To do: Set down, without alteration, the lines from the one that contains "call displayScene() to" through the final line of the material below.
--- Extracted material Enclosed Below ---
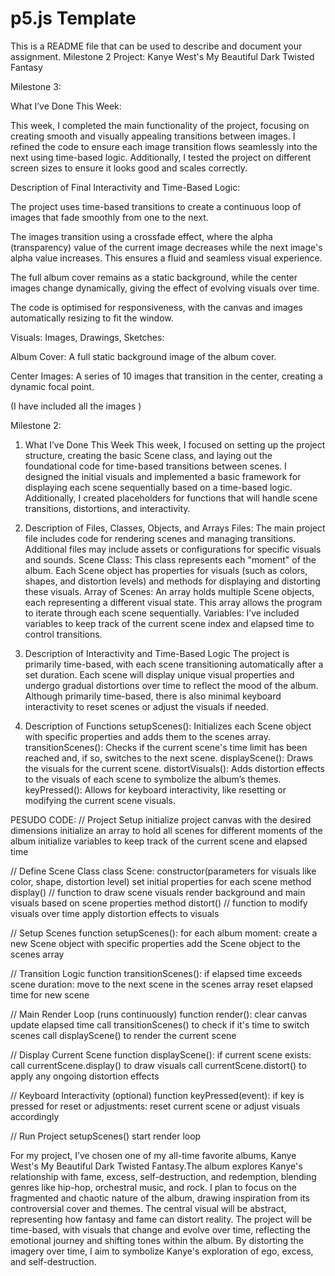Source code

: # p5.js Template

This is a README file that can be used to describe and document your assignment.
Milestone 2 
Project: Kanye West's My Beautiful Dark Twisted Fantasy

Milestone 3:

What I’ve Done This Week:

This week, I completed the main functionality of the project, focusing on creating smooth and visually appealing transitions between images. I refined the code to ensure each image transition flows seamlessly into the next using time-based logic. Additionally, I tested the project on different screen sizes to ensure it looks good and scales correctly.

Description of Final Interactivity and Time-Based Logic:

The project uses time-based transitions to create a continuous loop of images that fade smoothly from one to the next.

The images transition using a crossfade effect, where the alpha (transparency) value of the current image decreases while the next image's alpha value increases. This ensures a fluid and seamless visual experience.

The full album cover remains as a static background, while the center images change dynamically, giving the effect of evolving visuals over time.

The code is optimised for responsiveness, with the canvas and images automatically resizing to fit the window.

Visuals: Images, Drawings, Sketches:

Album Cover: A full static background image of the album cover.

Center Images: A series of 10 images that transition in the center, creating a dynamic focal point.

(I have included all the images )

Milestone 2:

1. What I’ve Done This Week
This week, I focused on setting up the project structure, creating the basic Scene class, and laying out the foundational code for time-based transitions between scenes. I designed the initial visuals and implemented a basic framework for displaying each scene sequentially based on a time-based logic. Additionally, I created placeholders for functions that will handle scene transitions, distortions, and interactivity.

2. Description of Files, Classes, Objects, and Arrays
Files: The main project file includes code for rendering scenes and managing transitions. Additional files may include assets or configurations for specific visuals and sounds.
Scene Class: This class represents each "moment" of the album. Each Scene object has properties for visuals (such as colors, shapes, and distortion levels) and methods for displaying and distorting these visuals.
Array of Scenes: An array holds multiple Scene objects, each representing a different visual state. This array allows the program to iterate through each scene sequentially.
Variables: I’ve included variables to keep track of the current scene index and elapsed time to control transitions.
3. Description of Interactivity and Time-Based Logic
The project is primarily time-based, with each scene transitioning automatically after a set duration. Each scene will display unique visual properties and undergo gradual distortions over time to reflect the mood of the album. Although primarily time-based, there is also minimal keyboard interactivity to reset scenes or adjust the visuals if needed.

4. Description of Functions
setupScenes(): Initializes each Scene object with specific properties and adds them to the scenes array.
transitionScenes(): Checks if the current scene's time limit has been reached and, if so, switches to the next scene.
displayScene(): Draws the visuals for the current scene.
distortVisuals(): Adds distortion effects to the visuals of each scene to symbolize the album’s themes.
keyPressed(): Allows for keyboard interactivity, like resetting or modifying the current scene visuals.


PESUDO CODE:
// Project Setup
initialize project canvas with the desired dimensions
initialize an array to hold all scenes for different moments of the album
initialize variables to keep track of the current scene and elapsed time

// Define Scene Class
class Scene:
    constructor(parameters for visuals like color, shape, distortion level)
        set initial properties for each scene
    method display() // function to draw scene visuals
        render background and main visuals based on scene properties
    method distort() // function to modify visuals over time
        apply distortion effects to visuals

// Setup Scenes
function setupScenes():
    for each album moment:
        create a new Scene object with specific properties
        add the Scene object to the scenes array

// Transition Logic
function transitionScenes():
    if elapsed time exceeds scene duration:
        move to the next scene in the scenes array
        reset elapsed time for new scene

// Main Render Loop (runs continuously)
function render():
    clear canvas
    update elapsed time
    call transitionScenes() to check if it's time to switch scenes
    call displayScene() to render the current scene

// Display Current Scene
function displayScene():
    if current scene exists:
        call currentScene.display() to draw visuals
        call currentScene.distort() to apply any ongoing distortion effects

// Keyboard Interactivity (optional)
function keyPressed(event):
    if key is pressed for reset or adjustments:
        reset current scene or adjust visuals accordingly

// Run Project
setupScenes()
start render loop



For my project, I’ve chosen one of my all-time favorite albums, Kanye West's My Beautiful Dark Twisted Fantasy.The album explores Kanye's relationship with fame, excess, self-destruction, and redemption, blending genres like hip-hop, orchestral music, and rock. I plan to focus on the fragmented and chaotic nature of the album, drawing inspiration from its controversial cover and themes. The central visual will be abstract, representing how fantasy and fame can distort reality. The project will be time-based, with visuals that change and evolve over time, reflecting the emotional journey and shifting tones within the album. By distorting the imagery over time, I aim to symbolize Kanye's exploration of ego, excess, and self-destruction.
--- End of Enclosed Extracted material ---
Your solution:
    call displayScene() to render the current scene

// Display Current Scene
function displayScene():
    if current scene exists:
        call currentScene.display() to draw visuals
        call currentScene.distort() to apply any ongoing distortion effects

// Keyboard Interactivity (optional)
function keyPressed(event):
    if key is pressed for reset or adjustments:
        reset current scene or adjust visuals accordingly

// Run Project
setupScenes()
start render loop



For my project, I’ve chosen one of my all-time favorite albums, Kanye West's My Beautiful Dark Twisted Fantasy.The album explores Kanye's relationship with fame, excess, self-destruction, and redemption, blending genres like hip-hop, orchestral music, and rock. I plan to focus on the fragmented and chaotic nature of the album, drawing inspiration from its controversial cover and themes. The central visual will be abstract, representing how fantasy and fame can distort reality. The project will be time-based, with visuals that change and evolve over time, reflecting the emotional journey and shifting tones within the album. By distorting the imagery over time, I aim to symbolize Kanye's exploration of ego, excess, and self-destruction.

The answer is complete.